I opened the box, revealing the couple of dozen rolls of quarters, dimes, nickels, and pennies. I said that I had a bunch of coins to deposit. He waved his hand toward the bulletproof windows and said that one of the tellers would be happy to assist me in this matter.
I began to fill out a deposit slip when the banker said to wait, “No need for that, this banker will be happy to help you.”
It seemed dramatic to sit at a table with a banker for to deposit $131.50 worth of coins. This is the sort of table at which one might sit with a family and distant relatives for to close a mortgage or get a loan for a small business, yet here I was commanding all this attention for a deposit of $131.50 in coins.
Everyone seemed friendly enough, though, and on account of the destruction of the Twin Towers at the World Trade Center site, I thought it would be prudent to make sure all involved had every confidence that I was on the up and up, that these coin rolls really contained coins and only coins, and so on.

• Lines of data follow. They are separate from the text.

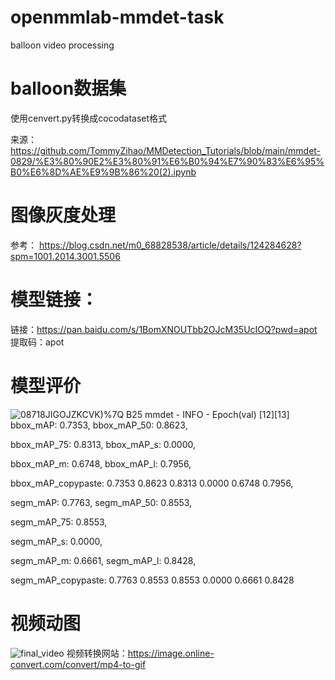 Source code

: # openmmlab-mmdet-task
balloon     video processing

# balloon数据集
使用cenvert.py转换成cocodataset格式

来源：https://github.com/TommyZihao/MMDetection_Tutorials/blob/main/mmdet-0829/%E3%80%90E2%E3%80%91%E6%B0%94%E7%90%83%E6%95%B0%E6%8D%AE%E9%9B%86%20(2).ipynb

# 图像灰度处理
参考：
https://blog.csdn.net/m0_68828538/article/details/124284628?spm=1001.2014.3001.5506

# 模型链接：
链接：https://pan.baidu.com/s/1BomXNOUTbb2OJcM35UcIOQ?pwd=apot 
提取码：apot 

# 模型评价

![08718JIGOJZKCVK)%7Q B25](https://user-images.githubusercontent.com/62336670/217457416-10c2edef-fa8e-40ac-b3d0-7fbc13f8485d.png)
 mmdet - INFO - Epoch(val) [12][13]	
 bbox_mAP: 0.7353, bbox_mAP_50: 0.8623,
 
 bbox_mAP_75: 0.8313, bbox_mAP_s: 0.0000, 
 
 bbox_mAP_m: 0.6748, bbox_mAP_l: 0.7956,
 
 bbox_mAP_copypaste: 0.7353 0.8623 0.8313 0.0000 0.6748 0.7956, 
 
 segm_mAP: 0.7763, segm_mAP_50: 0.8553,
 
 segm_mAP_75: 0.8553, 
 
 segm_mAP_s: 0.0000, 
 
 segm_mAP_m: 0.6661, segm_mAP_l: 0.8428, 
 
 segm_mAP_copypaste: 0.7763 0.8553 0.8553 0.0000 0.6661 0.8428
 
 # 视频动图
 ![final_video](https://user-images.githubusercontent.com/62336670/217459215-d50f2f0d-837d-4008-bd2b-5656338b9dc9.gif)
视频转换网站：https://image.online-convert.com/convert/mp4-to-gif

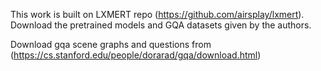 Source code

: This work is built on LXMERT repo (https://github.com/airsplay/lxmert). Download the pretrained models and GQA datasets given by the authors.

Download gqa scene graphs and questions from (https://cs.stanford.edu/people/dorarad/gqa/download.html)


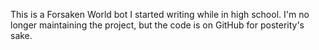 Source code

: This is a Forsaken World bot I started writing while in high school. I'm no longer maintaining the project, but the code is on GitHub for posterity's sake.
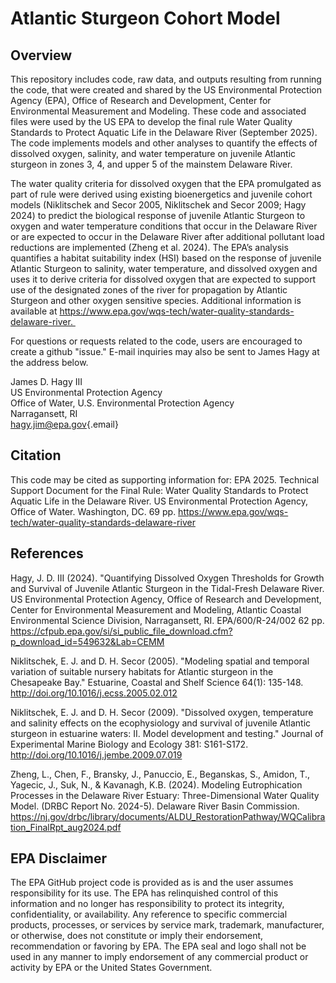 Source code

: # Atlantic Sturgeon Cohort Model

## Overview

This repository includes code, raw data, and outputs resulting from
running the code, that were created and shared by the US Environmental
Protection Agency (EPA), Office of Research and Development, Center for
Environmental Measurement and Modeling. These code and associated files
were used by the US EPA to develop the final rule Water Quality
Standards to Protect Aquatic Life in the Delaware River (September
2025). The code implements models and other analyses to quantify the
effects of dissolved oxygen, salinity, and water temperature on juvenile
Atlantic sturgeon in zones 3, 4, and upper 5 of the mainstem Delaware River.

The water quality criteria for dissolved oxygen that the EPA promulgated
as part of rule were derived using existing bioenergetics and juvenile
cohort models (Niklitschek and Secor 2005, Niklitschek and Secor 2009;
Hagy 2024) to predict the biological response of juvenile Atlantic
Sturgeon to oxygen and water temperature conditions that occur in the
Delaware River or are expected to occur in the Delaware River after
additional pollutant load reductions are implemented (Zheng et al.
2024). The EPA’s analysis quantifies a habitat suitability index (HSI)
based on the response of juvenile Atlantic Sturgeon to salinity, water
temperature, and dissolved oxygen and uses it to derive criteria
for dissolved oxygen that are expected to support use of the designated
zones of the river for propagation by Atlantic Sturgeon and other oxygen
sensitive species. Additional information is available at
https://www.epa.gov/wqs-tech/water-quality-standards-delaware-river. 

For questions or requests related to the code, users are encouraged to
create a github "issue." E-mail inquiries may also be sent to James Hagy
at the address below.

James D. Hagy III\
US Environmental Protection Agency\
Office of Water, U.S. Environmental Protection Agency\
Narragansett, RI\
[hagy.jim\@epa.gov](mailto:hagy.jim@epa.gov){.email}

## Citation

This code may be cited as supporting information for: EPA 2025.
Technical Support Document for the Final Rule: Water Quality Standards
to Protect Aquatic Life in the Delaware River. US Environmental
Protection Agency, Office of Water. Washington, DC. 69 pp.
<https://www.epa.gov/wqs-tech/water-quality-standards-delaware-river>

## References

Hagy, J. D. III (2024). "Quantifying Dissolved Oxygen Thresholds for
Growth and Survival of Juvenile Atlantic Sturgeon in the Tidal-Fresh
Delaware River. US Environmental Protection Agency, Office of Research
and Development, Center for Environmental Measurement and Modeling,
Atlantic Coastal Environmental Science Division, Narragansett, RI.
EPA/600/R-24/002 62 pp.
<https://cfpub.epa.gov/si/si_public_file_download.cfm?p_download_id=549632&Lab=CEMM>

Niklitschek, E. J. and D. H. Secor (2005). "Modeling spatial and
temporal variation of suitable nursery habitats for Atlantic sturgeon in
the Chesapeake Bay." Estuarine, Coastal and Shelf Science 64(1):
135-148. <http://doi.org/10.1016/j.ecss.2005.02.012>

Niklitschek, E. J. and D. H. Secor (2009). "Dissolved oxygen,
temperature and salinity effects on the ecophysiology and survival of
juvenile Atlantic sturgeon in estuarine waters: II. Model development
and testing." Journal of Experimental Marine Biology and Ecology 381:
S161-S172. <http://doi.org/10.1016/j.jembe.2009.07.019>

Zheng, L., Chen, F., Bransky, J., Panuccio, E., Beganskas, S., Amidon,
T., Yagecic, J., Suk, N., & Kavanagh, K.B. (2024). Modeling
Eutrophication Processes in the Delaware River Estuary:
Three-Dimensional Water Quality Model. (DRBC Report No. 2024-5).
Delaware River Basin Commission.
<https://nj.gov/drbc/library/documents/ALDU_RestorationPathway/WQCalibration_FinalRpt_aug2024.pdf>

## EPA Disclaimer

The EPA GitHub project code is provided as is and the user assumes responsibility
for its use. The EPA has relinquished control of this information and no
longer has responsibility to protect its integrity, confidentiality, or
availability. Any reference to specific commercial
products, processes, or services by service mark, trademark,
manufacturer, or otherwise, does not constitute or imply their
endorsement, recommendation or favoring by EPA. The EPA seal and logo
shall not be used in any manner to imply endorsement of any commercial
product or activity by EPA or the United States Government.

I sat down with the banker at the big table and handed over the box of coins to the gentleman who had greeted me at the door. He told me he would take my box of $131.50 worth of coins to the back room where a team of tellers would sort, inspect, and have the money deposited straightaway.
Alas, for all this theater of what I thought was a slightly strange incident of customer service overkill, this all turned to be a sales trap. The banker at the big table told me to hand over my debit card and drivers license, and after bringing up my complete banking information on her computer screen and announcing some of my account balances into the cool airways of the bank she tried to get me to switch my credit card over to a new thing of theirs, a rewards program, a program which I told her had nothing on the rewards program I already use.
Now, let me also insert into this discussion that I have no high regard for bankers. I had no exposure to the loan crises or the housing collapse, but in the sometimes complicated processes of establishing and funding trusts and accounts regarding my father’s estate I was consistently baffled at how the bankers that I dealt with screwed up something at every single opportunity.
These bankers on this day were not those bankers from a few years ago, and even if they were I have no grudges to bear, just a healthy and justified vigilance to the fallibility of individuals in certain lines of work.
I refused (courteously, I think) to accept the un-needed credit card offer. I refused some other silly offers. The first banker who had greeted me at the door returned from the back room, waving the deposit slip at me saying “You only have $129 in here.” He handed me the deposit slip to initialize with the correction, but I said “Whaaaaaat? i counted those coins twice, it’s $131.50. $100 in quarters, $25 in dimes, $4 in nickels, and $2.50 in pennies.”
I was surprised at yet strangely proud of my poised self for remembering the exact amounts for each coin. $131.50, dare I say, is a welcome bonus considering its origin as ungainly loose change, but this was hardly a major financial transaction. The difference of $2.50 seemed insignificant (though I understood fully that banks are banks, and getting these things right is what they try to do) but I did not appreciate the sense of being accused of shorting the bank on this deposit.
The gentleman took the deposit slip back and returned to the fabled back room with the mysterious and industrious tellers. He returned a minute later saying “You were right. It’s $131.50. We didn’t count the pennies.”
By now, having batted away several consecutive offers for useless “enhancements” to my banking situation I was getting annoyed, this insignificant visit to the bank for to deposit of a bunch of coins snowballing into a series of confrontations which fortified my aforementioned skepticism of bankers.
I asked for the box back so I could get the hell outta here. I did not say those words out loud but I communicated these feelings in a bankerly fashion.